Net profit margin of Maruti Suzuki increases year on year basis since March 2013 which implies that the revenue for
Maruti Suzuki is greater than the cost involved.

Investment Valuation Ratios :

Dividend per share (DPS) is the sum of declared dividends issued by a company for every ordinary share
outstanding. Dividend per share (DPS) is the total dividends paid out by a business, including interim dividends,
divided by the number of outstanding ordinary shares issued.

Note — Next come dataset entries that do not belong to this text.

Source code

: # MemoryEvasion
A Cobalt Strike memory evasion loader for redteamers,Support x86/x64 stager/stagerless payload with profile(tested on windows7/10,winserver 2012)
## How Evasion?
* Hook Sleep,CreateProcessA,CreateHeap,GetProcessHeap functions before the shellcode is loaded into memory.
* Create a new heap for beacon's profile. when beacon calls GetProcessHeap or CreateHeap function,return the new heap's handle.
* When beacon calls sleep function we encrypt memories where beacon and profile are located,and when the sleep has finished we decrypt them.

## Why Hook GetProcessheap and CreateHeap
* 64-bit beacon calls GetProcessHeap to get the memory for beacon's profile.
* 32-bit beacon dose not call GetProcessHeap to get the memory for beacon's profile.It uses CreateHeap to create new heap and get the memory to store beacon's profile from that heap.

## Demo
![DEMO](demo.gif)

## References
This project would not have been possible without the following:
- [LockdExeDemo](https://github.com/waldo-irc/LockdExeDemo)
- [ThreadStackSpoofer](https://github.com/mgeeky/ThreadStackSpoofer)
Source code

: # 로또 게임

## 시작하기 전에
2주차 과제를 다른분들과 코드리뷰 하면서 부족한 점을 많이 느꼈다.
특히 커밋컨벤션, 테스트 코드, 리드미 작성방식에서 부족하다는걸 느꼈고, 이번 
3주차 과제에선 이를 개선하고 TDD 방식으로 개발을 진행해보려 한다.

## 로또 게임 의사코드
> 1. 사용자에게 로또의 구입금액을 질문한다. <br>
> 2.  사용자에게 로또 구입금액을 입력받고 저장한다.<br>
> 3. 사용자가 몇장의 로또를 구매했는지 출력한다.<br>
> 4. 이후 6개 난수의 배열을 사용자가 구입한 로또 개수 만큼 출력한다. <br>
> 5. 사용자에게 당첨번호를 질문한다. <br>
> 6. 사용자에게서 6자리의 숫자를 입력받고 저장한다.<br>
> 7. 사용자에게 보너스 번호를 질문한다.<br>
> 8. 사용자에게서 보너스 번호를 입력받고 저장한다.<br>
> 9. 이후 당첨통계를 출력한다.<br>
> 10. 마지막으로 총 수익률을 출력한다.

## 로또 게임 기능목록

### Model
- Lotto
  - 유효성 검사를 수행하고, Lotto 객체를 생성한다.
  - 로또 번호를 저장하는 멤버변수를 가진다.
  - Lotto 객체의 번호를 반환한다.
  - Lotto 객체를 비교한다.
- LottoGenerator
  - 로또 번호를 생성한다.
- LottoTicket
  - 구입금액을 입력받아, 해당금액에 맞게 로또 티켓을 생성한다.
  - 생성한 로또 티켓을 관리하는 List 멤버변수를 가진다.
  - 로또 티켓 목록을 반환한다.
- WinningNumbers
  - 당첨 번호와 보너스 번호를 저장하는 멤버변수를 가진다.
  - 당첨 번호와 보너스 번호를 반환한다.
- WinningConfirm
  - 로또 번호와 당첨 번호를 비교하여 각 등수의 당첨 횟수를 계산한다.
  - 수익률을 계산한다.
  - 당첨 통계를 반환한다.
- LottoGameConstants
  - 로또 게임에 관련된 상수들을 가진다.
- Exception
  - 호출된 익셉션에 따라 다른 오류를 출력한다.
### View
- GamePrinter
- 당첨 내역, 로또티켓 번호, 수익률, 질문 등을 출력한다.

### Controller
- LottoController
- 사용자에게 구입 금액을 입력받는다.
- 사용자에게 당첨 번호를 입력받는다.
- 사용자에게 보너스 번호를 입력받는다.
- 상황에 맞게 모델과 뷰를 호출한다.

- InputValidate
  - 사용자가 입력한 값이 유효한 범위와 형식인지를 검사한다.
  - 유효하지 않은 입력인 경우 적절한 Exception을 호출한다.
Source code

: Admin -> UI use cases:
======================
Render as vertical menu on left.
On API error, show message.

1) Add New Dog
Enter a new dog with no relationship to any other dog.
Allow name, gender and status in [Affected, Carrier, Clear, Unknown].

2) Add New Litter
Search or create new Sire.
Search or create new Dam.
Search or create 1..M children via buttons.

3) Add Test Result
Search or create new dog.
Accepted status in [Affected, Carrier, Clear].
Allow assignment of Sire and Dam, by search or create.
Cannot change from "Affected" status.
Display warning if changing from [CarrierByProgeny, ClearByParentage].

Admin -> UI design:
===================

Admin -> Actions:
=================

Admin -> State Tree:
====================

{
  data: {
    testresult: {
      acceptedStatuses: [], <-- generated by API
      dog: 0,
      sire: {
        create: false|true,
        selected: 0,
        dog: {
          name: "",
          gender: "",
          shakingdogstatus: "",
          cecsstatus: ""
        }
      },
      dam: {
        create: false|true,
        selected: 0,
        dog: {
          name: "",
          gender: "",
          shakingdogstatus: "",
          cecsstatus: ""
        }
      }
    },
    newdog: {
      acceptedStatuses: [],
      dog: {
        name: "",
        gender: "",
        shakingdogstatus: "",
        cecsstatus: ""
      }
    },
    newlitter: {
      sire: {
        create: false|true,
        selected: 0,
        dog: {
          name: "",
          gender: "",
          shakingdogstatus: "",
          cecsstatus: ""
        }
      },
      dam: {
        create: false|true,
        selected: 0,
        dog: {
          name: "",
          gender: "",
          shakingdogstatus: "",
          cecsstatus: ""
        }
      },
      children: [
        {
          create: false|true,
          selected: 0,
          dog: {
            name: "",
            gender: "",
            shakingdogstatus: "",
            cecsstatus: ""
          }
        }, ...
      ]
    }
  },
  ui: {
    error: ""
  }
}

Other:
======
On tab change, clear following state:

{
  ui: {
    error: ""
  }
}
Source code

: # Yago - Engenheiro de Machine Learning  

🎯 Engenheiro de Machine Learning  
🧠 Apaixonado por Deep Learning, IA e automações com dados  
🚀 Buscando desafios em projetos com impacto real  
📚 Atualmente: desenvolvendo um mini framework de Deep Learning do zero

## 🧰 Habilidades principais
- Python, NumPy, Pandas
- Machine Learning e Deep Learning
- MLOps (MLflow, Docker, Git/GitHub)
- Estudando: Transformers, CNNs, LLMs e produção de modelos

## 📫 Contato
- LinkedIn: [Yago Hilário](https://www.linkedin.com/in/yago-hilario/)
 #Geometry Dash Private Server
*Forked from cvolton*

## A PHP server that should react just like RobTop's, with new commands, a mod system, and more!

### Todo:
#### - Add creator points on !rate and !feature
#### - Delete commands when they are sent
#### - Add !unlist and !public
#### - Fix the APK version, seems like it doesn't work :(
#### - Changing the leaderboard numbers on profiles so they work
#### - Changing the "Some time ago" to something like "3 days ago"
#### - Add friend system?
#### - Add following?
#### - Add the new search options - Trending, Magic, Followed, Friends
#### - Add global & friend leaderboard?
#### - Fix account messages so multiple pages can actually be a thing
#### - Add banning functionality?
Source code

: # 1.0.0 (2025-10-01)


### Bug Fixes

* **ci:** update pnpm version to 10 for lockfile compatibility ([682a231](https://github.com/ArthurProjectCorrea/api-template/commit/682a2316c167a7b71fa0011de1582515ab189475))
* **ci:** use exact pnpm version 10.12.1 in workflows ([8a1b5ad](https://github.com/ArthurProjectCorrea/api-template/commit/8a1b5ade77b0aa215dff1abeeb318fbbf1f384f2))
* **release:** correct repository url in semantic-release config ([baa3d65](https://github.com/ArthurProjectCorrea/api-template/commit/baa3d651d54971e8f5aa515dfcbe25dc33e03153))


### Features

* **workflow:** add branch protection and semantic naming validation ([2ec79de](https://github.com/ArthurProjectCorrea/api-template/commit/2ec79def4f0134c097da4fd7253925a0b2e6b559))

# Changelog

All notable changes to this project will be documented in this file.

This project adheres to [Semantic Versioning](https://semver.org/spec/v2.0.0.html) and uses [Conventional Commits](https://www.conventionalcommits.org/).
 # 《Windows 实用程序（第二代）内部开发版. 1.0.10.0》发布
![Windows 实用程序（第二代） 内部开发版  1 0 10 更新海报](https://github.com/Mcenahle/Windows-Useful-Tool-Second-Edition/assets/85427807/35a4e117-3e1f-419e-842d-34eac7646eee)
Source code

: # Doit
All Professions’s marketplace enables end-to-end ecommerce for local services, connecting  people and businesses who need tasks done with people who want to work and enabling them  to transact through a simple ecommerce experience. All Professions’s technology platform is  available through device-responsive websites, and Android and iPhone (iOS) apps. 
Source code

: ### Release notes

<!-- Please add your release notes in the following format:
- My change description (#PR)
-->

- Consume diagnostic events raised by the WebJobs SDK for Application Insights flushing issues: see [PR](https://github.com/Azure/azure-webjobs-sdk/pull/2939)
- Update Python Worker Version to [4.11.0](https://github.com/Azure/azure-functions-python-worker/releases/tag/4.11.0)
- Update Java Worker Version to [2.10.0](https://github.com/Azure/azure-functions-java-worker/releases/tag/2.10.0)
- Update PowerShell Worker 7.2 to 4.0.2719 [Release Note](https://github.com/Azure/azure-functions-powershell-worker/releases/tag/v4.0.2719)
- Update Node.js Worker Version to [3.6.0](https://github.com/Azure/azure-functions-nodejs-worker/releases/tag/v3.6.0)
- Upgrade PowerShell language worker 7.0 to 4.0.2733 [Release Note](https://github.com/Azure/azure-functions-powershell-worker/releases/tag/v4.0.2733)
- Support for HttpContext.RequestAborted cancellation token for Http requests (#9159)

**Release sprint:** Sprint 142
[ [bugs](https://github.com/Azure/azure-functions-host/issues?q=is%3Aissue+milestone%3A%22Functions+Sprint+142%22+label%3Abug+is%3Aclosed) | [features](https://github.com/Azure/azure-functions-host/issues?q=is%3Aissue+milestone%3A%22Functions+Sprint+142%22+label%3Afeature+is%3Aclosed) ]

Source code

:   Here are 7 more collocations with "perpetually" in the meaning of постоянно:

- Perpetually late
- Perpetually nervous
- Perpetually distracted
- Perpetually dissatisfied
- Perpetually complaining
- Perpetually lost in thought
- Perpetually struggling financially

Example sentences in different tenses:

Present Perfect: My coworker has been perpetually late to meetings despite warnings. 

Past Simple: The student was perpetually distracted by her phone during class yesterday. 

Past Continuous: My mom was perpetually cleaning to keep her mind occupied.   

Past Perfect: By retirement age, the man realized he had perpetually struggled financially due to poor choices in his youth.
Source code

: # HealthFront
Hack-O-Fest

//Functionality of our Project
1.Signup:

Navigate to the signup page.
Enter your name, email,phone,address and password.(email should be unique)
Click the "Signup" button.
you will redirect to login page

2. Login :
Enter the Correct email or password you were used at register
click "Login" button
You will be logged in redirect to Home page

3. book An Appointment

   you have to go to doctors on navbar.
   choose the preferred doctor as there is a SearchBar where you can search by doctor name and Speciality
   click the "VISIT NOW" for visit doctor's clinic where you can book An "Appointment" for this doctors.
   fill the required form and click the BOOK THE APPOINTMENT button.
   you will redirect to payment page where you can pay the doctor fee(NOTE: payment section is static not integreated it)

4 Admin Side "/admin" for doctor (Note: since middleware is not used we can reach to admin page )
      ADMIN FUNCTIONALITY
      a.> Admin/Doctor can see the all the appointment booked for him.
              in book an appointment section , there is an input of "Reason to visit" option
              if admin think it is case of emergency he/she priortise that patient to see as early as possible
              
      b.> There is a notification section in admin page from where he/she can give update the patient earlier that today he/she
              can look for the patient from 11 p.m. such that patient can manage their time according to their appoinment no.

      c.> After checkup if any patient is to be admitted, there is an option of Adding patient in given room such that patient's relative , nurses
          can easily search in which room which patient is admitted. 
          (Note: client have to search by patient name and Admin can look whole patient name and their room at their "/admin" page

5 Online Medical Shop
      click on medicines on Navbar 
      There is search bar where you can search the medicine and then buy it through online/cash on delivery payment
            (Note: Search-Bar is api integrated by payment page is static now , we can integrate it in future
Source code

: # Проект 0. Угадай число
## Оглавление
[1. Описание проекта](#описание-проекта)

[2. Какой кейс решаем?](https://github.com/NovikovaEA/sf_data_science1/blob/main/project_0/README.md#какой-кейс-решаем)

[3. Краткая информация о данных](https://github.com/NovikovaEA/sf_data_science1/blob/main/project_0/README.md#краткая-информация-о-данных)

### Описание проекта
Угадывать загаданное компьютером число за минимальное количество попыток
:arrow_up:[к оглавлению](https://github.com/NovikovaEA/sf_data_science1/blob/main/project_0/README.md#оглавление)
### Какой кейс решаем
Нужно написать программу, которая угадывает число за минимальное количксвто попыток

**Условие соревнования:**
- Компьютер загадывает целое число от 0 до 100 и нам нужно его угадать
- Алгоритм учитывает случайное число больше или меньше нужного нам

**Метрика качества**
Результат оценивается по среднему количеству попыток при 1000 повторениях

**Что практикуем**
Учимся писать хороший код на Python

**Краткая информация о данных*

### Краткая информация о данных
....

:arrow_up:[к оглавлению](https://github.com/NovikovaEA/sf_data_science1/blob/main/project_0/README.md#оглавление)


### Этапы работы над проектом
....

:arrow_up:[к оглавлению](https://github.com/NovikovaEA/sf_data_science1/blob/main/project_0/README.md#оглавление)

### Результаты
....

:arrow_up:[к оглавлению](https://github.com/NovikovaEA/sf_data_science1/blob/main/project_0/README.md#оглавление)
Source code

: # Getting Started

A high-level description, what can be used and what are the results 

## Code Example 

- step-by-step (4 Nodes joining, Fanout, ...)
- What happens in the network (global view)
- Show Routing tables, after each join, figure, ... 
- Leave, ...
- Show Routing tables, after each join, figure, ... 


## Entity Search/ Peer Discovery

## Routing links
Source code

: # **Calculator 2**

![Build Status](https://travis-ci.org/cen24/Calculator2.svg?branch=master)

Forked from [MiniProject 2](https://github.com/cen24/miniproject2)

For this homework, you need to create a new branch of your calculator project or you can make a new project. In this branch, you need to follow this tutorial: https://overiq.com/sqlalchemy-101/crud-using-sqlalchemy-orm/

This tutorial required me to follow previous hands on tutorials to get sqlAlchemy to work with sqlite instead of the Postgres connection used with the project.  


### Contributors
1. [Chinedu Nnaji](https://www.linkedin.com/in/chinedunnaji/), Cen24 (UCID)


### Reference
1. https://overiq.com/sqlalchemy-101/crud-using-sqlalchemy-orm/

This ratio is increasing significantly every year with a greater growth rate compares to it’s rival companies in
passenger car segment. This gives a signal to the investors that the company is doing well in financially. Investors
are very confident on it’s performance and putting more funds.
Year Ratio
2013 8
2014 12
2015 25
2016 35
2017 75

The book value per share formula is used to calculate the per share value of a company based on its equity available
to common shareholders. The term "book value" is a company's assets minus its liabilities and is sometimes referred
to as stockholder's equity, owner's equity, shareholder's equity, or simply equity.
The table shows how stock value of maruti is valuable and attractive to the investor. It’s growing trend over it’s
competitors also shows it’s steady growth.

Year Ratio
2013 615.2
2014 694.64
2015 784.91
2016 894.27
2017 1197.72

Basic earnings per share is a rough measurement of the amount of a company's profit that can be allocated to one
share of its stock. Basic earnings per share (EPS) do not factor in the dilutive effects of convertible securities. Basic
EPS is calculated as follows:

Basic EPS = (net income – preferred dividends) / weighted average number of common shares outstanding

The performance of Maruti Suzuki’s share in the stock market is showing growing trend over years from 2013
onwards. Among top five Automobile manufacturers in India, Maruti has shown positive sentiment among investors
as well as continuous growth in EPS. This data makes Maruti Suzuki in benchmark position based on EPS
performance.

Year Ratio
2013 79.19
2014 92.13
2015 122.85
2016 151.33
2017 242.91

Conclusion

The study explored that ratios are calculated from the financial statements which are prepared as desired by the
management and policies adopted on stock values and thus produce only a collection of facts expressed in monetary
term and cannot produce complete and authentic picture of the business and also may not highlight other factors
which affects performance. It is also known fact that ratio is simple comparison of numerator and a denominator and
in comparing ratios it become difficult to adjudicate whether differences are due to change in the numerator or
denominator or in both. It is also found that ratios are interconnected but are often treated by management in
isolation.
It is known fact that ratios are calculated from the past records and have no indicator of future and are also not
compared according to standard. In the shadow of above revelation and fact the study conclude that Maruti Suzuki
have better strategic position in comparison to its competitor in all the respective ratios. It has secured top position
in Liquidity analysis, in profitability analysis in relation to sales and in relation to investment, in efficiency analysis,
in leverage analysis, in market valuation and has secured first rank.